Dazai menatapku dengan kedua alis yang turun, tapi tidak butuh waktu lama untuk kembali menajam di sertai seringian kecil dari bibirnya, "apa [Name]-chan ku ketakutan?"

Ku rasakan jarinya mengusap lubang kewanitaanku, sesuatu secara tiba-tiba masuk, sontak diriku melenguh kecil entah karena sakit atau karena sensasi yang belum pernah kurasakan sebelumnya.

"Apa ini enak [Name]-chan?"

"Da-dazai, tolong lepaskan a-aku hah...," kata-kata tidak dapat keluar dengan normal.

Aku dapat merasakan di bawah sana bergerak cepat, masuk dan keluar. Tidak butuh waktu lama untuk Dazai kembali menambahkan jarinya secara berkala.

Aku tidak dapat menahan untuk tidak bersuara, air mata terus saja mengalir dengan deras. Dan pada saat titik tertentu, tubuhku mengejang.

"Da-Dazai!" saat itu, tubuhku secara reflek tertekuk, dan perasaan lega mengalir keluar dari bawah sana.

Dazai memperlihatkan jarinya yang basah, "kau keluar banyak sekali [Name]-chan."

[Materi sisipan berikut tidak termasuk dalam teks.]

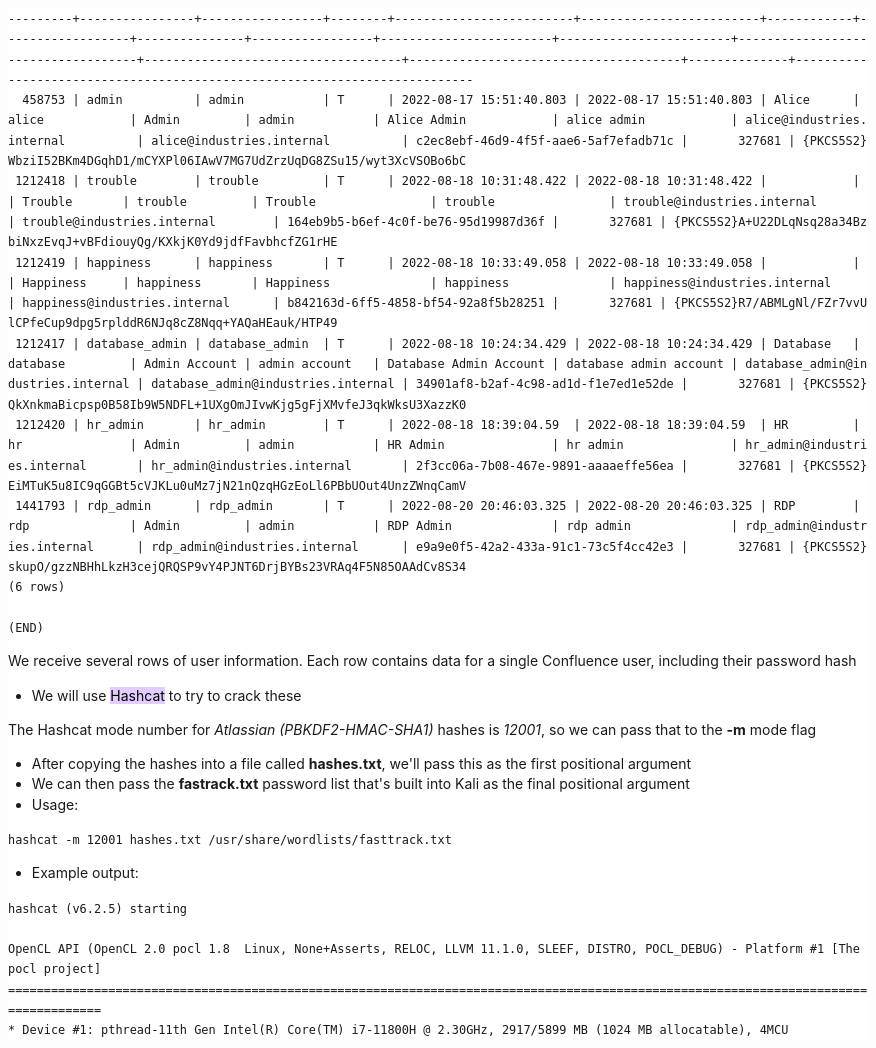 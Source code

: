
 ```
---------+----------------+-----------------+--------+-------------------------+-------------------------+------------+------------------+---------------+-----------------+------------------------+------------------------+------------------------------------+------------------------------------+--------------------------------------+--------------+---------------------------------------------------------------------------
  458753 | admin          | admin           | T      | 2022-08-17 15:51:40.803 | 2022-08-17 15:51:40.803 | Alice      | alice            | Admin         | admin           | Alice Admin            | alice admin            | alice@industries.internal          | alice@industries.internal          | c2ec8ebf-46d9-4f5f-aae6-5af7efadb71c |       327681 | {PKCS5S2}WbziI52BKm4DGqhD1/mCYXPl06IAwV7MG7UdZrzUqDG8ZSu15/wyt3XcVSOBo6bC
 1212418 | trouble        | trouble         | T      | 2022-08-18 10:31:48.422 | 2022-08-18 10:31:48.422 |            |                  | Trouble       | trouble         | Trouble                | trouble                | trouble@industries.internal        | trouble@industries.internal        | 164eb9b5-b6ef-4c0f-be76-95d19987d36f |       327681 | {PKCS5S2}A+U22DLqNsq28a34BzbiNxzEvqJ+vBFdiouyQg/KXkjK0Yd9jdfFavbhcfZG1rHE
 1212419 | happiness      | happiness       | T      | 2022-08-18 10:33:49.058 | 2022-08-18 10:33:49.058 |            |                  | Happiness     | happiness       | Happiness              | happiness              | happiness@industries.internal      | happiness@industries.internal      | b842163d-6ff5-4858-bf54-92a8f5b28251 |       327681 | {PKCS5S2}R7/ABMLgNl/FZr7vvUlCPfeCup9dpg5rplddR6NJq8cZ8Nqq+YAQaHEauk/HTP49
 1212417 | database_admin | database_admin  | T      | 2022-08-18 10:24:34.429 | 2022-08-18 10:24:34.429 | Database   | database         | Admin Account | admin account   | Database Admin Account | database admin account | database_admin@industries.internal | database_admin@industries.internal | 34901af8-b2af-4c98-ad1d-f1e7ed1e52de |       327681 | {PKCS5S2}QkXnkmaBicpsp0B58Ib9W5NDFL+1UXgOmJIvwKjg5gFjXMvfeJ3qkWksU3XazzK0
 1212420 | hr_admin       | hr_admin        | T      | 2022-08-18 18:39:04.59  | 2022-08-18 18:39:04.59  | HR         | hr               | Admin         | admin           | HR Admin               | hr admin               | hr_admin@industries.internal       | hr_admin@industries.internal       | 2f3cc06a-7b08-467e-9891-aaaaeffe56ea |       327681 | {PKCS5S2}EiMTuK5u8IC9qGGBt5cVJKLu0uMz7jN21nQzqHGzEoLl6PBbUOut4UnzZWnqCamV
 1441793 | rdp_admin      | rdp_admin       | T      | 2022-08-20 20:46:03.325 | 2022-08-20 20:46:03.325 | RDP        | rdp              | Admin         | admin           | RDP Admin              | rdp admin              | rdp_admin@industries.internal      | rdp_admin@industries.internal      | e9a9e0f5-42a2-433a-91c1-73c5f4cc42e3 |       327681 | {PKCS5S2}skupO/gzzNBHhLkzH3cejQRQSP9vY4PJNT6DrjBYBs23VRAq4F5N85OAAdCv8S34
(6 rows)

(END)
```

We receive several rows of user information. Each row contains data for a single Confluence user, including their password hash
+ We will use <mark style="background: #D2B3FFA6;">Hashcat</mark> to try to crack these

The Hashcat mode number for _Atlassian (PBKDF2-HMAC-SHA1)_ hashes is _12001_, so we can pass that to the **-m** mode flag
+ After copying the hashes into a file called **hashes.txt**, we'll pass this as the first positional argument
+ We can then pass the **fastrack.txt** password list that's built into Kali as the final positional argument
+ Usage:
```
hashcat -m 12001 hashes.txt /usr/share/wordlists/fasttrack.txt
```
+ Example output:
```
hashcat (v6.2.5) starting

OpenCL API (OpenCL 2.0 pocl 1.8  Linux, None+Asserts, RELOC, LLVM 11.1.0, SLEEF, DISTRO, POCL_DEBUG) - Platform #1 [The pocl project]
=====================================================================================================================================
* Device #1: pthread-11th Gen Intel(R) Core(TM) i7-11800H @ 2.30GHz, 2917/5899 MB (1024 MB allocatable), 4MCU
```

Bulu kuduk berdiri, merasakan sebuah benda dingin tergeletak di atas perut. Dazai menaruh pisau di atas perut. Kutekan kan.

Pisau. Di. Atas. Perut.

"Ah... Ekspresimu sangat luar biasa [Name]-chan," katanya.

Pisau yang kini tergeletak terangkat, mencancapkan ujungnya dan bergerak naik dengan perlahan.

Semakin banyak air mata yang keluar. Aku takut.

"[Name]-chan, perlu kau tahu jika aku sudah sangat lama suka padamu. Sangat lama," katanya dengan raut sedih.

Ia menjauhkan pisau tersebut, meletakkan kepalanya pada dadaku dan kembali melanjutkan kalimatnya.

"Maka dari itu, setiap hari aku memerhatikanmu dari seberang sana," jarinya terangkat. Menunjuk tempat dimana aku merasa di amati.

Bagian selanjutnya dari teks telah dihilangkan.